Safely casting long to int in Java

JavaCasting

Java Problem Overview


What's the most idiomatic way in Java to verify that a cast from long to int does not lose any information?

This is my current implementation:

public static int safeLongToInt(long l) {
    int i = (int)l;
    if ((long)i != l) {
        throw new IllegalArgumentException(l + " cannot be cast to int without changing its value.");
    }
    return i;
}

Java Solutions


Solution 1 - Java

A new method has been added with Java 8 to do just that.

import static java.lang.Math.toIntExact;

long foo = 10L;
int bar = toIntExact(foo);

Will throw an ArithmeticException in case of overflow.

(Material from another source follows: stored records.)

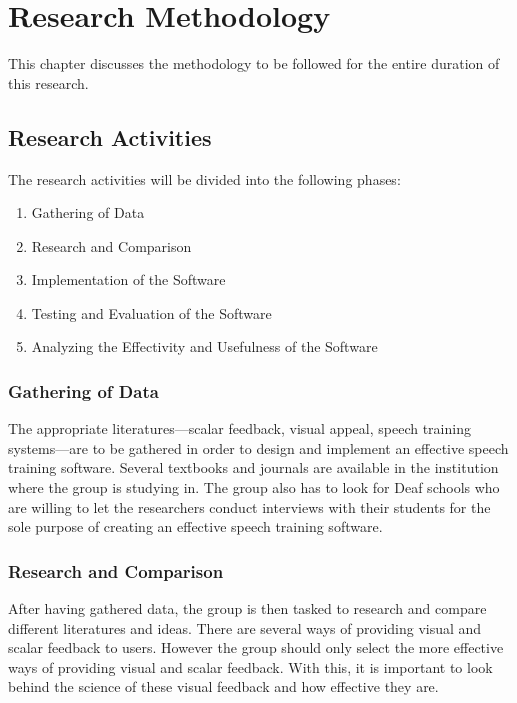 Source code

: %
%
%                 

\chapter{Research Methodology}
This chapter discusses the methodology to be followed for the entire duration of this research.

\section{Research Activities}
The research activities will be divided into the following phases:
\begin{enumerate}
\item Gathering of Data
\item Research and Comparison
\item Implementation of the Software
\item Testing and Evaluation of the Software
\item Analyzing the Effectivity and Usefulness of the Software
\end{enumerate}

\subsection{Gathering of Data}
The appropriate literatures---scalar feedback, visual appeal, speech training systems---are to be gathered in order to design and implement an effective speech training software. Several textbooks and journals are available in the institution where the group is studying in. The group also has to look for Deaf schools who are willing to let the researchers conduct interviews with their students for the sole purpose of creating an effective speech training software.

\subsection{Research and Comparison}
After having gathered data, the group is then tasked to research and compare different literatures and ideas. There are several ways of providing visual and scalar feedback to users. However the group should only select the more effective ways of providing visual and scalar feedback. With this, it is important to look behind the science of these visual feedback and how effective they are.

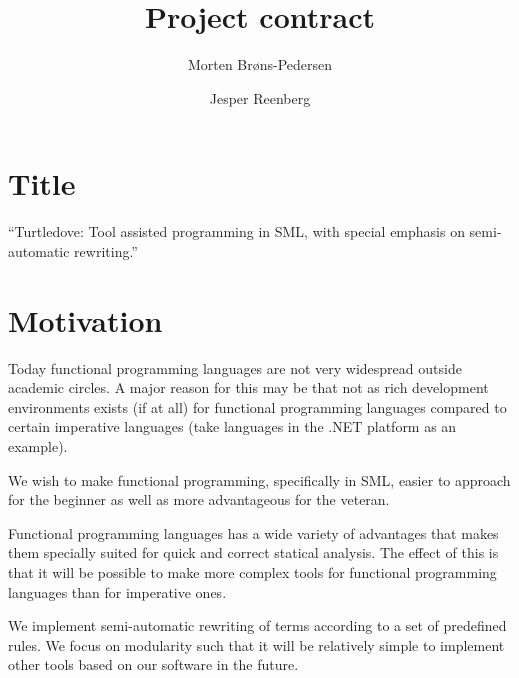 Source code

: \documentclass[a4paper,oneside]{article}
\author{Morten Brøns-Pedersen \and Jesper Reenberg}
\title{Project contract}
\begin{document}
\maketitle


\section{Title}
``Turtledove: Tool assisted programming in SML, with special emphasis on semi-automatic
rewriting.''

\section{Motivation}
Today functional programming languages are not very widespread outside academic circles. A major
reason for this may be that not as rich development environments exists (if at all) for functional
programming languages compared to certain imperative languages (take languages in the .NET platform
as an example).

We wish to make functional programming, specifically in SML, easier to approach for the beginner as
well as more advantageous for the veteran.

Functional programming languages has a wide variety of advantages that makes them specially suited
for quick and correct statical analysis. The effect of this is that it will be possible to make more
complex tools for functional programming languages than for imperative ones.

We implement semi-automatic rewriting of terms according to a set of predefined rules. We focus on
modularity such that it will be relatively simple to implement other tools based on our software in
the future.


\end{document}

See: Math.toIntExact(long)

Several other overflow safe methods have been added to Java 8. They end with exact.

Examples:

  • Math.incrementExact(long)
  • Math.subtractExact(long, long)
  • Math.decrementExact(long)
  • Math.negateExact(long),
  • Math.subtractExact(int, int)

Solution 2 - Java

I think I'd do it as simply as:

public static int safeLongToInt(long l) {
    if (l < Integer.MIN_VALUE || l > Integer.MAX_VALUE) {
        throw new IllegalArgumentException
            (l + " cannot be cast to int without changing its value.");
    }
    return (int) l;
}

I think that expresses the intent more clearly than the repeated casting... but it's somewhat subjective.

Note of potential interest - in C# it would just be:

return checked ((int) l);

Solution 3 - Java

With Google Guava's Ints class, your method can be changed to:

public static int safeLongToInt(long l) {
    return Ints.checkedCast(l);
}

From the linked docs:

> checkedCast > --- > public static int checkedCast(long value)

> Returns the int value that is equal to value, if possible.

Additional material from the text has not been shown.